This may lead to an inefficient implementation of the two-phase commit, where all state tracking during the is done by the Data Broker itself as follows: +
. Calculate the affected subtrees.
. Filter the commit handlers by the affected subtrees.
. Filter data change listeners by the affected subtrees.
. Capture the initial state for data change listeners (one read per data change listener set).
. Start Request Commit of all the affected commit handlers.
. Finish Commit on all the affected commit handlers.
. Capture the final state for data change listeners (one read per data change listener set).
. Publish the Data Change events to the affected data change listeners.
The states that the current DOM Data Broke keeps and maintains are mapping of subtree paths to:  *

* Registered commit handlers
* Registered data change listeners
* Registered data readers
DOM Data Broker has the following state keeping responsibilities: *

* Read request routing for data readers
* Two phase commit coordination
* Publish Data Change Events
* Capture Before and After state


// FIXME: Remove this section since it describes PoC which probably has no value to developers.
=== MD-SAL: Infinispan Data Store

==== Components of Infinispan Data Store
Infinispan Data Store comprises the following major components: +

* Encoding or Decoding a Normalized Node into and from the Infinispan TreeCache
* Managing transactions
* Managing DataChange notifications

==== Encoding or Decoding a Normalized Node into and from the Inifinispan TreeCache +
A NormalizedNode represents a tree whose structure closely models the yang model of a bunch of modules. The NormalizedNode tree typically has values either placed in: +

* A LeafNode (corresponding to a leaf in yang)
* A LeafSetEntryNode (corresponding to a leaflist in yang) +
The encoding logic walks the NormalizedNode tree looking for LeafNodes and LeafSetEntryNodes.When the logic finds a LeafNode or a LeafSetEntryNode, it records the finding in a map with the following: +

* Instance Identifier of the parent as the key
* The value of the leaf or leafset entry store in a map where:
** The NodeIdentifier of the leaf/leafsetentry is the key.
** The value of the leaf/leafsetentry is the value.
The decoding process involves the following steps: +

. Uses the interface of TreeCache to get to a certain node in the tree
. Walks through the tree, and reconstructs the NormalizedNode based on the key and value in the Infinispan TreeCache
. Validates the NormalizedNode against the schema

==== Managing Transactions +
To ensure read-write isolation level, and for other reasons, an infinispan (JTA) transaction for each datastore transaction is created. Since a single thread may be used for multiple JTA transactions,
the implementation has to ensure the suspension and resumption of the JTA transactions appropriately.
However, this does not seem to have an impact on performance.

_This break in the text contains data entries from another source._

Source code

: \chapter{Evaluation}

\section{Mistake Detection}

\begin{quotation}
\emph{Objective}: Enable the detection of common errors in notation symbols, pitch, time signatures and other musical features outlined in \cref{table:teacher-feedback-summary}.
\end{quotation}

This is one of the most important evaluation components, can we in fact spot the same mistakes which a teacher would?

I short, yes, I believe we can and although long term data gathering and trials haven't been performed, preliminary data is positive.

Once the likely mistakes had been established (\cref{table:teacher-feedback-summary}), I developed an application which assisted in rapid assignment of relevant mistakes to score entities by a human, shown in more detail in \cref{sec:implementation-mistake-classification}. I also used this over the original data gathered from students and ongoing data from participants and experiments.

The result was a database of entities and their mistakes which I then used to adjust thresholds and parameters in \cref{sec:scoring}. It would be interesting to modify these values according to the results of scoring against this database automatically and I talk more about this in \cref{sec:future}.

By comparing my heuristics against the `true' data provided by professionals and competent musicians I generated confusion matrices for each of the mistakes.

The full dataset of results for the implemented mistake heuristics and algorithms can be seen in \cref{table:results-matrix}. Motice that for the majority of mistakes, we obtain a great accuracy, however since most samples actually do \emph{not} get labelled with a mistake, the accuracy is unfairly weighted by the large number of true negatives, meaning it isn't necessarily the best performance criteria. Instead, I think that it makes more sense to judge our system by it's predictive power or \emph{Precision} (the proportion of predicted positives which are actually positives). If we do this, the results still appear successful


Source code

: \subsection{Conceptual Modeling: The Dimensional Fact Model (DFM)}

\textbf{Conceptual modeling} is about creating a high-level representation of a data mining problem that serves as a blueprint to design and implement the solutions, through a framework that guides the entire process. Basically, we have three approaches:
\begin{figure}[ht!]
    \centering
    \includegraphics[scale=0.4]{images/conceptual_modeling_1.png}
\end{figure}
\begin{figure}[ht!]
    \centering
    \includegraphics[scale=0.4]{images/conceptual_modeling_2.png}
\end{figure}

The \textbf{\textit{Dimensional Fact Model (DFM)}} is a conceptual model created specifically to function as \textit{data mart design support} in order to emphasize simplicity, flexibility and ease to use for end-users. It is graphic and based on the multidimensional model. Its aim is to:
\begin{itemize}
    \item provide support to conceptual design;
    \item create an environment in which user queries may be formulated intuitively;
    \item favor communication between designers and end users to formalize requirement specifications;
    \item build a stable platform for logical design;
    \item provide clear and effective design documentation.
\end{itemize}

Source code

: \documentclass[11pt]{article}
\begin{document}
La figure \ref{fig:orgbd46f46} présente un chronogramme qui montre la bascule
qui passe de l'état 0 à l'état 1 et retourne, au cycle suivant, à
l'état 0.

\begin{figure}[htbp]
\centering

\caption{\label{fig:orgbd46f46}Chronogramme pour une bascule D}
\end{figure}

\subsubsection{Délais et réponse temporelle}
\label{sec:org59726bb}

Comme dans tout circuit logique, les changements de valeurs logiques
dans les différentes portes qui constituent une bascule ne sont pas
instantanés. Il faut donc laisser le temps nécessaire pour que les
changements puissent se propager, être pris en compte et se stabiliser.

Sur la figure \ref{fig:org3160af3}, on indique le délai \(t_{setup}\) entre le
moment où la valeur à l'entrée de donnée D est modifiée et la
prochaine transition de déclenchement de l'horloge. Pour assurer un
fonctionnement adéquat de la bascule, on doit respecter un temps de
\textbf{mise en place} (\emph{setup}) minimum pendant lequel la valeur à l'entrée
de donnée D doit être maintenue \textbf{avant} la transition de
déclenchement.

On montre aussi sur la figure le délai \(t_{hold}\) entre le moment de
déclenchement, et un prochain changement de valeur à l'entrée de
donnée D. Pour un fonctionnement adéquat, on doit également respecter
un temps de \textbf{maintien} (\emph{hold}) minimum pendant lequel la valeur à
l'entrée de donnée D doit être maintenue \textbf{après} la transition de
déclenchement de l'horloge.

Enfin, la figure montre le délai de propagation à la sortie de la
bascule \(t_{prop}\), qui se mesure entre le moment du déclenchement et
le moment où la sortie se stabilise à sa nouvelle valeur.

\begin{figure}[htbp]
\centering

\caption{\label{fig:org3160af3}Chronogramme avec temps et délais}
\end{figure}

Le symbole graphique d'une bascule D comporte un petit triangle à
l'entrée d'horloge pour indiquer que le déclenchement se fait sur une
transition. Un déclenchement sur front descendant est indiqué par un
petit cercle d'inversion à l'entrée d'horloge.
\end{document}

==== Managing DataChange notifications +
The current interface for data change notifications supports the registering of listeners for the following notifications: +

* Data changes at Node (consider node of a tree) level
* Events for any changes that happen at *one* level (meaning immediate children)
* Any change at the subtree level
The event sent to the listener requires that the following snapshots of the tree be maintained: +

* Before data change
* After data change

NOTE: This process is very expensive. It means maintaining a Normalized Node representing a snapshot of the tree. It involves converting the tree in Infinispan to NormalizeNode object tree required by the consumer at the start of each transaction.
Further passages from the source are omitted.